After these adjustments, Dares calculates a first set of 'employee' weights corrected for total non-response by reallocating the weights of the non-responding units to the respondents belonging to the same draw stratum.
INSEE then carries out a second set of adjustments on the employee data, to meet the constraints imposed by Eurostat. In particular, a special treatment is carried out for employees on fixed-term contracts, for whom Eurostat wants a number of paid hours to be provided.
This expert work makes it possible to obtain for each year of the survey the adjusted, non-calibrated base which, after the calibration carried out at INSEE, becomes the annual base for national distribution.
For questionnaires 'establishments'
The adjustment of the 'establishments' questionnaires particularly concerns the Ecmo format where the establishment part is essential for responding to Eurostat. First of all, a distinction is made between respondents according to their level of response: they may in fact respond sometimes for the establishment or for the enterprise when the information at establishment level is not known. The establishments table is then cleared by eliminating establishments for which there is or is considered to be total non-response. Establishments not responding to a whole block of variables or to certain so-called "key" variables, such as those relating to costs or the wage bill, are considered to be in total non-response. As with the employee questionnaires, initial weights are calculated by reallocating the weights of the non-responding units in a homogeneous manner to the responding units belonging to the same sampling stratum. Then, the missing or incorrectly filled-in responses to questions other than the "key" questions, which lead to the establishment being classified as a total non-response, are adjusted by imputation, in particular by hot-deck.

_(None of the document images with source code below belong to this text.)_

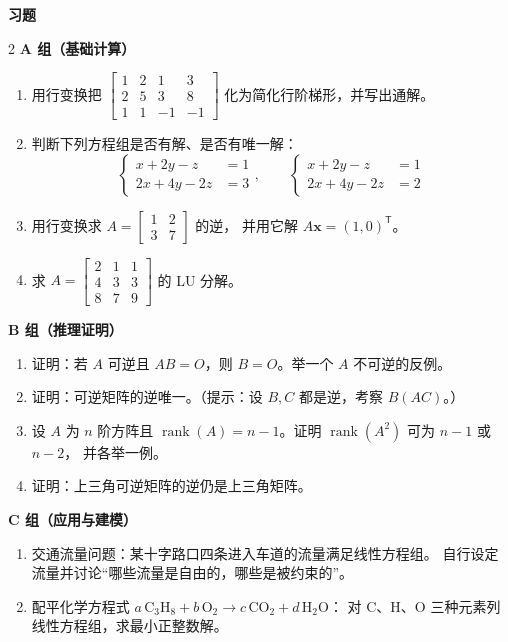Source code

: \documentclass[11pt,a4paper,openany]{ctexbook}
\DeclareMathOperator{\rank}{rank}
\newcommand{\exhead}{%
  \par\addvspace{12pt}%
  {\noindent\sffamily\bfseries\Large\color{qing} 习题\par}%
  \vspace{-4pt}\noindent{\color{qing!32}\rule{\linewidth}{0.7pt}}\par\vspace{6pt}}
\begin{document}
\exhead
\begin{multicols}{2}
\small
\textbf{A 组（基础计算）}
\begin{enumerate}[leftmargin=1.6em, itemsep=3pt]
\item 用行变换把
      $\left[\begin{array}{ccc|c}1&2&1&3\\2&5&3&8\\1&1&-1&-1\end{array}\right]$
      化为简化行阶梯形，并写出通解。
\item 判断下列方程组是否有解、是否有唯一解：
      \[ \left\{\begin{aligned}x+2y-z&=1\\ 2x+4y-2z&=3\end{aligned}\right.,
      \qquad
      \left\{\begin{aligned}x+2y-z&=1\\ 2x+4y-2z&=2\end{aligned}\right. \]
\item 用行变换求 $A=\begin{bmatrix}1&2\\3&7\end{bmatrix}$ 的逆，
      并用它解 $A\boldsymbol{x}=(1,0)^{\mathsf T}$。
\item 求 $A=\begin{bmatrix}2&1&1\\4&3&3\\8&7&9\end{bmatrix}$ 的 LU 分解。
\end{enumerate}
\textbf{B 组（推理证明）}
\begin{enumerate}[leftmargin=1.6em, itemsep=3pt, start=5]
\item 证明：若 $A$ 可逆且 $AB=O$，则 $B=O$。举一个 $A$ 不可逆的反例。
\item 证明：可逆矩阵的逆唯一。（提示：设 $B,C$ 都是逆，考察 $B(AC)$。）
\item 设 $A$ 为 $n$ 阶方阵且 $\rank(A)=n-1$。证明 $\rank(A^2)$ 可为 $n-1$ 或 $n-2$，
      并各举一例。
\item 证明：上三角可逆矩阵的逆仍是上三角矩阵。
\end{enumerate}
\textbf{C 组（应用与建模）}
\begin{enumerate}[leftmargin=1.6em, itemsep=3pt, start=9]
\item 交通流量问题：某十字路口四条进入车道的流量满足线性方程组。
      自行设定流量并讨论“哪些流量是自由的，哪些是被约束的”。
\item 配平化学方程式 $a\,\mathrm{C_3H_8}+b\,\mathrm{O_2}\to c\,\mathrm{CO_2}+d\,\mathrm{H_2O}$：
      对 C、H、O 三种元素列线性方程组，求最小正整数解。
\end{enumerate}
\end{multicols}
\end{document}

Treatment of influential units
A treatment of the influential units is carried out, which makes it possible to control the "influence" of individuals who, because of their response and their high weight - and without their response being erroneous - lead to measures that are certainly still unbiased but potentially much less precise of the statistics of interest on the domains to which they belong. This is achieved by applying a winsorisation technique (Kokic and Bell's method) which reduces the weight of the influential individual without losing the information of their response. This makes it possible to improve accuracy.
Calibration on margins
- For each annual survey, the variables taken from the survey are calibrated to the
margins of the total population in paid employment taken from the BTS, according to
a number of criteria (social category, gender, geographical location, etc.).
- After concatenation of the annual files for the Eurostat rendering, the whole set
is calibrated a second time on the margins relative to the year of validity of the
survey.
Each of the adjustments to the margins is carried out using the Calmar procedure.
Eurostat rendering
The tables sent to Eurostat always use two successive annual surveys. On the concatenated base, final adjustments are made to satisfy the constraints imposed by Eurostat. These constraints are first of all strict limits for several variables (working time, valuation of overtime for example), or the absence of partial non-response (deletion of individuals with certain variables missing).